▸ **Problem details**
Return the run of lines below that opens with the line containing "1. Conception et planification du projet." and closes with the line containing "2. Création du prototype", keeping each one exact.

*** Block opens ***

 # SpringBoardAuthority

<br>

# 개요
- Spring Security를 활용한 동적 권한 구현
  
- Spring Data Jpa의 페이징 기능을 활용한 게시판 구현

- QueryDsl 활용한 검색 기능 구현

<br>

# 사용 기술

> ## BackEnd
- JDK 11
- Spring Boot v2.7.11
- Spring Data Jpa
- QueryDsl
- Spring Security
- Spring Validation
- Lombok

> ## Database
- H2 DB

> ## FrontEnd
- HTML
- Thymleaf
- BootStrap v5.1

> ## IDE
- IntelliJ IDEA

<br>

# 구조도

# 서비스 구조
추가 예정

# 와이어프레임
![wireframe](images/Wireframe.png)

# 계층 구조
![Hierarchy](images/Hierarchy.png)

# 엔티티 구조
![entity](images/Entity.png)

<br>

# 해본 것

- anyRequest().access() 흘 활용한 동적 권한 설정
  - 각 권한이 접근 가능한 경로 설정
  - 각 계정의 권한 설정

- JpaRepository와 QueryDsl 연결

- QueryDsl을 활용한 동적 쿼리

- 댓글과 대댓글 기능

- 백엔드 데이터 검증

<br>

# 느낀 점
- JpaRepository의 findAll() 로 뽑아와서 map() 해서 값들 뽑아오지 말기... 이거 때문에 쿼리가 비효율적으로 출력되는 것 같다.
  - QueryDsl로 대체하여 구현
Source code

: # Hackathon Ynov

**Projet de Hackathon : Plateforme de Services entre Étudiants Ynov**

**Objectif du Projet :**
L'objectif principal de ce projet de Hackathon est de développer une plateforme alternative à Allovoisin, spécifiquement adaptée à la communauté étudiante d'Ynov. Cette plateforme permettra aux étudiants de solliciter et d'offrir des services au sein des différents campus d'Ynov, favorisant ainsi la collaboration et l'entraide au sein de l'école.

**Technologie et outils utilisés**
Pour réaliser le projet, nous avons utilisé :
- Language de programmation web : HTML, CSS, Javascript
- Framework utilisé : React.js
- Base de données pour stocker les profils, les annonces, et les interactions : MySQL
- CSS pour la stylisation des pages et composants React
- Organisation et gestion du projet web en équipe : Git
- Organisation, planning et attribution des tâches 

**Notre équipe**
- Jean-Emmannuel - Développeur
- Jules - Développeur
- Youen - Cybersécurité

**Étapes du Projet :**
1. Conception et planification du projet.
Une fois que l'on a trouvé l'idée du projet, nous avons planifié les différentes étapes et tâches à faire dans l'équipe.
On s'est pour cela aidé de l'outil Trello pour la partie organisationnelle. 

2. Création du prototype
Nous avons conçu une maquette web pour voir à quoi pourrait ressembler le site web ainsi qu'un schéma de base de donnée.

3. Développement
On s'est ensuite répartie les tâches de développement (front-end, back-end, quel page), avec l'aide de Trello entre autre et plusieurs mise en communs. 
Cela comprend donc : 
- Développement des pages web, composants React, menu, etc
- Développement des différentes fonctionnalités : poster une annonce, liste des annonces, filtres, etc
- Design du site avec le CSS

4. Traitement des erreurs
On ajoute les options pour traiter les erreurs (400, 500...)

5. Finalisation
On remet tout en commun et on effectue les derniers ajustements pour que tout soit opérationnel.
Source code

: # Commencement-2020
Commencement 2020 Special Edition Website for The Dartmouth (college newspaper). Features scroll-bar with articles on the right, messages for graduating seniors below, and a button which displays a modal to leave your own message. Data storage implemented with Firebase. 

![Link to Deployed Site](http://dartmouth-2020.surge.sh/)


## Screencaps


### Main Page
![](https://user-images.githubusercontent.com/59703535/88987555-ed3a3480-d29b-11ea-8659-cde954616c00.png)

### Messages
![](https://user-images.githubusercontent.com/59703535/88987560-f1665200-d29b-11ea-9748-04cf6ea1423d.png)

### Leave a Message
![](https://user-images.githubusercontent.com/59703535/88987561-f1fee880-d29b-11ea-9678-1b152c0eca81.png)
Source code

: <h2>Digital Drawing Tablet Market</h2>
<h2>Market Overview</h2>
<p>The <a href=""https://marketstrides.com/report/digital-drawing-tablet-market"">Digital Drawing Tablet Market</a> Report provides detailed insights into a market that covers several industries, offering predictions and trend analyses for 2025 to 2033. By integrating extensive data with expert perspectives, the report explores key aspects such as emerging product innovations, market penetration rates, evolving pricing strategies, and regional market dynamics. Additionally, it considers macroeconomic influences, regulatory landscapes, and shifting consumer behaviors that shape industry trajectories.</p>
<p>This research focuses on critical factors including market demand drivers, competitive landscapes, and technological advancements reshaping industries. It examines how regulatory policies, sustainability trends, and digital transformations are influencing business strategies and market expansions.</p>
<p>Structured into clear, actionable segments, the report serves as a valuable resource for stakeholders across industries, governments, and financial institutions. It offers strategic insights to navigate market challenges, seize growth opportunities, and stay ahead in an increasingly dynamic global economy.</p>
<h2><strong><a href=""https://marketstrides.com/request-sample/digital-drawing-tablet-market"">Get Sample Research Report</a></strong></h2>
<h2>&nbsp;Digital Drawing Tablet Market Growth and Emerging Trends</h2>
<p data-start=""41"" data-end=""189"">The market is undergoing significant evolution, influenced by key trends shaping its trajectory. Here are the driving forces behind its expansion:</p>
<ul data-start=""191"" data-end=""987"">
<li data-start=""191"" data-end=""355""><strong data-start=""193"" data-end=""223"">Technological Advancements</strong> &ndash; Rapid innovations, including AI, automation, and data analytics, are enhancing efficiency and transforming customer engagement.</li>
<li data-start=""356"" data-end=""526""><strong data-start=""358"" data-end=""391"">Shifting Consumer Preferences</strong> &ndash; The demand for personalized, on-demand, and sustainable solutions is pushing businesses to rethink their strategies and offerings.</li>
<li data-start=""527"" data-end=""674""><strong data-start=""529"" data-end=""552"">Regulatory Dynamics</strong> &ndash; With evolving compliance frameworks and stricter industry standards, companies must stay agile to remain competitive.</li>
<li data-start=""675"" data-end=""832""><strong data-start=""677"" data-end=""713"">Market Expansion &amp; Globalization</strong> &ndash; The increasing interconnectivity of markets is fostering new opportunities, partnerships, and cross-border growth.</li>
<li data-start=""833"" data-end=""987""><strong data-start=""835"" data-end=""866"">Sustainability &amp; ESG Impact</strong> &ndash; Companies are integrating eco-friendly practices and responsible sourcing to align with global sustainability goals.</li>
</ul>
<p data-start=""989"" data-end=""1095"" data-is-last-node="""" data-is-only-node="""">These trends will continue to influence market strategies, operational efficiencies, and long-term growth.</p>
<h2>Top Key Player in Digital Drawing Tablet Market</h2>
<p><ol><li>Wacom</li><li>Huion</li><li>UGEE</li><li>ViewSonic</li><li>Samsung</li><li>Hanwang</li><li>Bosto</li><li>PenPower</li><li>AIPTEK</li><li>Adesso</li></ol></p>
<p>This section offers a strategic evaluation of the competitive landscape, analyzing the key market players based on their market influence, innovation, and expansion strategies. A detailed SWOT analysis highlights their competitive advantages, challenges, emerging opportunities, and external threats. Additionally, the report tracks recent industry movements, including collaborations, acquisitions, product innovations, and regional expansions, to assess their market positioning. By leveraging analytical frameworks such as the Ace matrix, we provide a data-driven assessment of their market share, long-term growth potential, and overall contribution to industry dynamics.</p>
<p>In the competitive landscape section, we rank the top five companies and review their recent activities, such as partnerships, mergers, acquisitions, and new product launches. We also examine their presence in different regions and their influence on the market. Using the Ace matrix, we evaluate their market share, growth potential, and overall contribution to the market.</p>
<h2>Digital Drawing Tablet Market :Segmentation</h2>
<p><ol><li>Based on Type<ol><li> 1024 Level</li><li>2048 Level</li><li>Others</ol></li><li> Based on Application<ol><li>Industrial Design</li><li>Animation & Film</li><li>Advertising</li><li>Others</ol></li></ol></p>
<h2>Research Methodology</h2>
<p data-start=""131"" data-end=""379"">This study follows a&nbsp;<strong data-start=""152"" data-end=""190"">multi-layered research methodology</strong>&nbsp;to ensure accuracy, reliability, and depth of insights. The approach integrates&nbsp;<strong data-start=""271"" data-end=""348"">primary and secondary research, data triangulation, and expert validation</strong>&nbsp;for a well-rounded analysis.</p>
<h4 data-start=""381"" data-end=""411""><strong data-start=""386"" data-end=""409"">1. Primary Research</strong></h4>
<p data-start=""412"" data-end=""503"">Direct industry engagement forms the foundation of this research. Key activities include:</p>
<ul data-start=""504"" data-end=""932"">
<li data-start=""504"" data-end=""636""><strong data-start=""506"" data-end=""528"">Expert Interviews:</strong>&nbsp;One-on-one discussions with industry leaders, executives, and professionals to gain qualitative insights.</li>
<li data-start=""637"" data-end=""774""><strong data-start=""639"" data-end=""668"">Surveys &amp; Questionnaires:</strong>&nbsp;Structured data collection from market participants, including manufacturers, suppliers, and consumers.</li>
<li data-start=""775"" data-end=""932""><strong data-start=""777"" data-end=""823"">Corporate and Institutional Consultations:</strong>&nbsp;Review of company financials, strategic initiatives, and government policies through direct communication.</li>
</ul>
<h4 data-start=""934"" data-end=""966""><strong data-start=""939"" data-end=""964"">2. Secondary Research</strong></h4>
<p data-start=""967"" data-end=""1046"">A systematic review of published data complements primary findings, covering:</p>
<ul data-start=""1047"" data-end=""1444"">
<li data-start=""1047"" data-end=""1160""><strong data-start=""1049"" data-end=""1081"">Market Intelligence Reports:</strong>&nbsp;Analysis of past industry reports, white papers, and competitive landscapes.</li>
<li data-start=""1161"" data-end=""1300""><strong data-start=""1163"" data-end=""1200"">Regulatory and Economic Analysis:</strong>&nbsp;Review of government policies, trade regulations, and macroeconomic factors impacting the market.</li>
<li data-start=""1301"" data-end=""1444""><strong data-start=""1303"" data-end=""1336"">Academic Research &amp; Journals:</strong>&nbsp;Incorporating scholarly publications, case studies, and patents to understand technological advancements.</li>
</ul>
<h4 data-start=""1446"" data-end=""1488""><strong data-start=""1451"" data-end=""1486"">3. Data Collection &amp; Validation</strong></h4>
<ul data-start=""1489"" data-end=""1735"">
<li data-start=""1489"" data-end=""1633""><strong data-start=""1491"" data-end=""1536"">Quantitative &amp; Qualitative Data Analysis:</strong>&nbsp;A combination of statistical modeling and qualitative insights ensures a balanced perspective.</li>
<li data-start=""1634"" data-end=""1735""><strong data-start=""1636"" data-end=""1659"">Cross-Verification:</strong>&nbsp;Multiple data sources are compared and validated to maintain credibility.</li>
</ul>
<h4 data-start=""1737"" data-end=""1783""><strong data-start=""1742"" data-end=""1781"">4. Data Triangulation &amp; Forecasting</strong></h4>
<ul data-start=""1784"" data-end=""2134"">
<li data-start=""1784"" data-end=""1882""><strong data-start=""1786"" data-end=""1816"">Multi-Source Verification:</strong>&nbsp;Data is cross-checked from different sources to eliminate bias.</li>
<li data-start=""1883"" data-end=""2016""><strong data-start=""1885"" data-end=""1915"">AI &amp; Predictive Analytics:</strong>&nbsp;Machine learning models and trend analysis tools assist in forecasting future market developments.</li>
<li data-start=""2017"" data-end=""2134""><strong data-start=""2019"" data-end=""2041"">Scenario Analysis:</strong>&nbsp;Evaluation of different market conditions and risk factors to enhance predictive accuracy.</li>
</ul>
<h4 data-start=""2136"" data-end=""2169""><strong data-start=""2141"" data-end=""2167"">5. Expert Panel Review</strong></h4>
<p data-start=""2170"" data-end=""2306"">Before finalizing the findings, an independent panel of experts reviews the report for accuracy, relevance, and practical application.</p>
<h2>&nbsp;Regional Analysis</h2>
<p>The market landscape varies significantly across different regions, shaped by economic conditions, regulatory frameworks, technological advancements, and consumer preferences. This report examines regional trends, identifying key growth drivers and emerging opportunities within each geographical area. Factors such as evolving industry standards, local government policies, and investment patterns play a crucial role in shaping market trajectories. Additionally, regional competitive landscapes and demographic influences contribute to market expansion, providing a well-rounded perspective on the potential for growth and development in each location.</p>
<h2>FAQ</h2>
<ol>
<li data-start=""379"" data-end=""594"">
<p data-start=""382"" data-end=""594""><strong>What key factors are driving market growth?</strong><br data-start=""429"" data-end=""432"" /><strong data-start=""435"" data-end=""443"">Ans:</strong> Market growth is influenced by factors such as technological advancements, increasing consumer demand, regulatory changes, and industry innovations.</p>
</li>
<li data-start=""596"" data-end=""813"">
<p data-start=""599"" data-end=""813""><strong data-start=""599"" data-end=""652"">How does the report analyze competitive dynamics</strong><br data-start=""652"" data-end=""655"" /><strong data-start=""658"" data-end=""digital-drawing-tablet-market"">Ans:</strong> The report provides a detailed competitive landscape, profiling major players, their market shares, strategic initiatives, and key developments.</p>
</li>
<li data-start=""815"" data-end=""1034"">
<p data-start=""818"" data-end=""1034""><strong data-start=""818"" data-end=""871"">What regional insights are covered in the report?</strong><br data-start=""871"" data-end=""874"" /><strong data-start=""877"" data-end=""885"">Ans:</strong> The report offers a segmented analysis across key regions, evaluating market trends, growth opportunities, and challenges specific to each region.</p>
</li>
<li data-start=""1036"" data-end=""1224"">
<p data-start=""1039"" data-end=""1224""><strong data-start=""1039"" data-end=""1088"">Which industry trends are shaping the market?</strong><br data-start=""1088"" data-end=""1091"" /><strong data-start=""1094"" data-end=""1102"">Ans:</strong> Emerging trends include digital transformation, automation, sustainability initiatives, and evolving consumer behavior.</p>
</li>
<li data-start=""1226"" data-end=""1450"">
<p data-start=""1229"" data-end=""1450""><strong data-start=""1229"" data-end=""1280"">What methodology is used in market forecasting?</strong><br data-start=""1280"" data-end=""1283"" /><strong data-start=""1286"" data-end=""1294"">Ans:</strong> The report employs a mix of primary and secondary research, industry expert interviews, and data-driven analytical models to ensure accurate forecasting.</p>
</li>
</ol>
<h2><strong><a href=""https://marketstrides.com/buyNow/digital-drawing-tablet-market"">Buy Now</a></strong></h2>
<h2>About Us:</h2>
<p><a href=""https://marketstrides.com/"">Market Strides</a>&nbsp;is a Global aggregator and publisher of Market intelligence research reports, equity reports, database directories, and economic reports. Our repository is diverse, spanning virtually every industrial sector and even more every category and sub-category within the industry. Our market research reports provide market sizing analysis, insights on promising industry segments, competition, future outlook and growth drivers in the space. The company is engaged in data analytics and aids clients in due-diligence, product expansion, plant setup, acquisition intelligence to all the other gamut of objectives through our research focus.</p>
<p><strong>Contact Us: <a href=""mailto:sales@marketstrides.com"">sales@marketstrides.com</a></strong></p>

*** Block closes ***

▸ **Exercise result**
1. Conception et planification du projet.
Une fois que l'on a trouvé l'idée du projet, nous avons planifié les différentes étapes et tâches à faire dans l'équipe.
On s'est pour cela aidé de l'outil Trello pour la partie organisationnelle. 

2. Création du prototype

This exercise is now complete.